Note the multiple fallacies and her true religion: Liberalism.  No one is denying civil rights for gay Americans.  They are welcome to marry someone of the opposite sex.  Whether they want to or not is their problem.  Skin color is morally neutral; sexual behavior is not.  She mocks black Americans with her civil rights blather.

And the “controlling women’s bodies” bit makes for a good bumper sticker, I suppose, but is easily disproven.  Pro-lifers want to protect the bodies of females and males in the womb.  Thistlethwaite thinks the mother should be able to have them crushed and dismembered.  Got any Bible verses for that?  It is a scientific fact that they are human beings and a theological fact that they were created by God.   This isn’t science versus religion.  Theological liberals oppose science and religion when it comes to life.

Baloney. The bible is filled with references to the religious imperative to “remember the poor” (Galatians 2:10) and “the worker deserves his pay.” (Luke 10:7)

Yep.  What workers have not been paid?  And yes, there are imperatives for believers to remember the poor with our money. It doesn’t say, “Remember the poor with your neighbor’s money.”

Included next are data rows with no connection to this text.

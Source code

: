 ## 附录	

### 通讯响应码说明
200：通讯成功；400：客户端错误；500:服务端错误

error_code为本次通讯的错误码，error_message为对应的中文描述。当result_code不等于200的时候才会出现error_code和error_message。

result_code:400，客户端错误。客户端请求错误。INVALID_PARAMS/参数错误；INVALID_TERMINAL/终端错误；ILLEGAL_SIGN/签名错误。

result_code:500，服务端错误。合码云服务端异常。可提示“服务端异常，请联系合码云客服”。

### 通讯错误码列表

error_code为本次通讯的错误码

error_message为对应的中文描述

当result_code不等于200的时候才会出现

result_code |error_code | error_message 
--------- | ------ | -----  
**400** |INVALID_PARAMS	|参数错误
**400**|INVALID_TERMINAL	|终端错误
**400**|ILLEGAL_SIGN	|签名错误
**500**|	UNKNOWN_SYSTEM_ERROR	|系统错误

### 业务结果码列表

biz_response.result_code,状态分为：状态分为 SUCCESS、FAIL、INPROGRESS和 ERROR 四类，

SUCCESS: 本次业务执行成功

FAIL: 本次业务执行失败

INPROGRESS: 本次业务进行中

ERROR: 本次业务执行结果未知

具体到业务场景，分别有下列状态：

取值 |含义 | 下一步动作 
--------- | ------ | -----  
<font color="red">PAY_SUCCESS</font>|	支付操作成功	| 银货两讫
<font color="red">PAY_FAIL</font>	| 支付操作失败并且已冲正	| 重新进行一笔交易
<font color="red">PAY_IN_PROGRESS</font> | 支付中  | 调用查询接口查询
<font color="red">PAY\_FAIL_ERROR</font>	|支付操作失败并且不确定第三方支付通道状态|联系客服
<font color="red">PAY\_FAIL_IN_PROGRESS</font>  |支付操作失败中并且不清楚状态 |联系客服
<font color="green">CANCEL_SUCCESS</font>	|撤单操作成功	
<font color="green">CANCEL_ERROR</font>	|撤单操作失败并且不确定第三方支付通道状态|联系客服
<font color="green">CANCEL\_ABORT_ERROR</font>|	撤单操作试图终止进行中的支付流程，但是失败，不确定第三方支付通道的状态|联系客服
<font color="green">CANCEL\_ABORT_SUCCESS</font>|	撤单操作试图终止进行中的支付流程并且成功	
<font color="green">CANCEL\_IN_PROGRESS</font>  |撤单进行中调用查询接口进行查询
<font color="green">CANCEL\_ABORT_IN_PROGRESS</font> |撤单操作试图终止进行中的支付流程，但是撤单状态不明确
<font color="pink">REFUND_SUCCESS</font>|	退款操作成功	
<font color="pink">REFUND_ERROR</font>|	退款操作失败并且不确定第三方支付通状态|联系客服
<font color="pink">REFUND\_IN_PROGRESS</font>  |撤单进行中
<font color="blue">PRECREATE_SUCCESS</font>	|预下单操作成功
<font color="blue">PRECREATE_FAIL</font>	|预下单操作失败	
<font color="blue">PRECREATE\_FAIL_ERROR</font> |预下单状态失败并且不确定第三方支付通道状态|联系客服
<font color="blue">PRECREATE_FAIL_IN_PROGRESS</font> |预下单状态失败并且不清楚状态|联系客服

When Jesus went to Jerusalem, he “sat down opposite the treasury, and watched the crowd putting money into the treasury.” (Mark 12:41) Jesus watched what people did with their money. He sees the money-changers in the temple charging pilgrims an exorbitant rate of exchange and he turns over the tables in anger, saying, “‘My house shall be called a house of prayer,’ but you have made it a den of thieves.” (Matthew 21:13)

So?  If this is going on in her church then the church should do something about it.  What a non sequitur.

For those who have eyes to see, the real moral values in scripture are about loving God with our whole heart and our neighbor as ourselves, and that includes what you do with your money.

That includes what you do with your money.  Is this so hard to understand?  Your money, not your neighbors’.

Even though it’s harder for Congress to pass through the eye of a needle than to pass legislation that will “distribute the money” in a fair way, I hope and pray they will. That’s real Christian values in the public square.

No, that’s her politics disguised as religion.

And one more thing: I don’t want my grandchildren saddled with paying off a huge deficit caused by giving more tax breaks to the very wealthy.

Boo-hoo.  I don’t want mine saddled with paying off Obama’s stimulus bill (mainly paybacks to his cronies) and his un-Constitutional health care bill, among other things.

If she wants to take the passage literally, why hasn’t she sold all her possessions and given the money to the poor?

And as Stan noted in his post, why do people like her ignore passages like this one:

I prefer to do nothing without your consent in order that your goodness might not be by compulsion but of your own accord (Philemon 14).

(Not surprisingly, I found the link to this at the site of false teacher Chuck “Jesus is not the only way” Currie.)